:: WHAT YOU SHOULD DO ::
If a line in the data below contains the word "corrente", copy it out.

:: MATERIAL SHOWN ::
[Start of section]

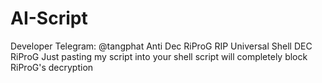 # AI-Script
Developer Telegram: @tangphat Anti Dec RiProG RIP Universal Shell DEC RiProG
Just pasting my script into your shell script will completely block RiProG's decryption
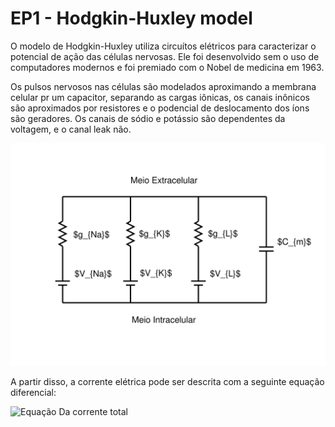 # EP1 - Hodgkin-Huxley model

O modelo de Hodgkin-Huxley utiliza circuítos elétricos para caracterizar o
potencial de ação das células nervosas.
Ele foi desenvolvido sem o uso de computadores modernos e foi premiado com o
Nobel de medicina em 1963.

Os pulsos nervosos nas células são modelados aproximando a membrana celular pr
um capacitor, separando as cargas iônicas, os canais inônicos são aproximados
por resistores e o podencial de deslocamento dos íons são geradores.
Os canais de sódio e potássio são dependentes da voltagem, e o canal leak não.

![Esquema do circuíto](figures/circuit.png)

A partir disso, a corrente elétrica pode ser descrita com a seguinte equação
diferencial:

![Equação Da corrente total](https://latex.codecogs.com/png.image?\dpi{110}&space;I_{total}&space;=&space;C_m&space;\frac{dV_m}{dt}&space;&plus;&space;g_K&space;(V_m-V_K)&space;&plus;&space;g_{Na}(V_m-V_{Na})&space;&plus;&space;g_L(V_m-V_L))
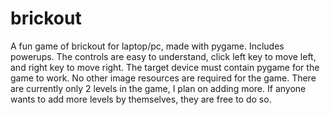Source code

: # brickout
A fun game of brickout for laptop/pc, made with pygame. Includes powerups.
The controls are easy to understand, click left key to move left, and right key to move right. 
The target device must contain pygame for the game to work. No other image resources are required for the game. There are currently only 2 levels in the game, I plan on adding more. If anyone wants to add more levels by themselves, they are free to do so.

[End of section]
[Start of section]

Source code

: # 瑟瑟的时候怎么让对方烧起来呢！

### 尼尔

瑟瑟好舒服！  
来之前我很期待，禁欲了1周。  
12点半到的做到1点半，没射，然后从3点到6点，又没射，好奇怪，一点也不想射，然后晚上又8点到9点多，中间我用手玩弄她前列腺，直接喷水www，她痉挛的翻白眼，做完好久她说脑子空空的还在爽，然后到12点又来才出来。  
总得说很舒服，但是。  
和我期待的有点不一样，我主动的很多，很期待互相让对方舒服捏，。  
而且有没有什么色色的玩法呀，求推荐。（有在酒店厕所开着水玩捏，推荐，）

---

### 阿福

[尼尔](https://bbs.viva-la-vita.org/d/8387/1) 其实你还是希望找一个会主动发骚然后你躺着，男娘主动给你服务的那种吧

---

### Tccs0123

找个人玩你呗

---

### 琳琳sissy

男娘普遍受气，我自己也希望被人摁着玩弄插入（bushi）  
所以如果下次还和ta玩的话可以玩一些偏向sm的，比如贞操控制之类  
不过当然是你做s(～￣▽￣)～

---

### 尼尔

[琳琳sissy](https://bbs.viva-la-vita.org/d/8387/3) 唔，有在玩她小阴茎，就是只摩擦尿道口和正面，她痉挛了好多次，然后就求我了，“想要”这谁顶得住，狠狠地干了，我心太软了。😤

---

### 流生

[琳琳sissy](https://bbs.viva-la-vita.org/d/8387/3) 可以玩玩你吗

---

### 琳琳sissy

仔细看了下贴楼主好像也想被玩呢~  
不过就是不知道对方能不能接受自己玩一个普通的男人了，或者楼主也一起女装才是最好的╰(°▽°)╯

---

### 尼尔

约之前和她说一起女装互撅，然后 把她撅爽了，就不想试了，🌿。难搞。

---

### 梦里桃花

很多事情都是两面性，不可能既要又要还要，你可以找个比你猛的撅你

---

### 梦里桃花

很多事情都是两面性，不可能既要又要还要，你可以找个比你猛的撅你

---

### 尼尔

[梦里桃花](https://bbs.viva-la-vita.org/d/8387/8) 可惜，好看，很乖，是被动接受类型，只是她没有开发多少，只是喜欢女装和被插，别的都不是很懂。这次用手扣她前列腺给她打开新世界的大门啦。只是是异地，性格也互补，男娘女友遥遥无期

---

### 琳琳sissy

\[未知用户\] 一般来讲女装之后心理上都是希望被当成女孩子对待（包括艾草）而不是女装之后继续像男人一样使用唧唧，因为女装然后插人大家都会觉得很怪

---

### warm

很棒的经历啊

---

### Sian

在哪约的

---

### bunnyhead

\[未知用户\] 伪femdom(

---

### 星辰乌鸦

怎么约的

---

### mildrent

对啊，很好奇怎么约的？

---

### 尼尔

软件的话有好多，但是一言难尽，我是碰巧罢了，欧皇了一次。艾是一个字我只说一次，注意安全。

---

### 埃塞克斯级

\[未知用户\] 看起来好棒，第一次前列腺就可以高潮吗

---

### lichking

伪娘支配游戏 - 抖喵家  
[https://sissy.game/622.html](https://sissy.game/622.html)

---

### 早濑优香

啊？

[End of section]

:: ANSWER SPACE ::
A partir disso, a corrente elétrica pode ser descrita com a seguinte equação
![Equação Da corrente total](https://latex.codecogs.com/png.image?\dpi{110}&space;I_{total}&space;=&space;C_m&space;\frac{dV_m}{dt}&space;&plus;&space;g_K&space;(V_m-V_K)&space;&plus;&space;g_{Na}(V_m-V_{Na})&space;&plus;&space;g_L(V_m-V_L))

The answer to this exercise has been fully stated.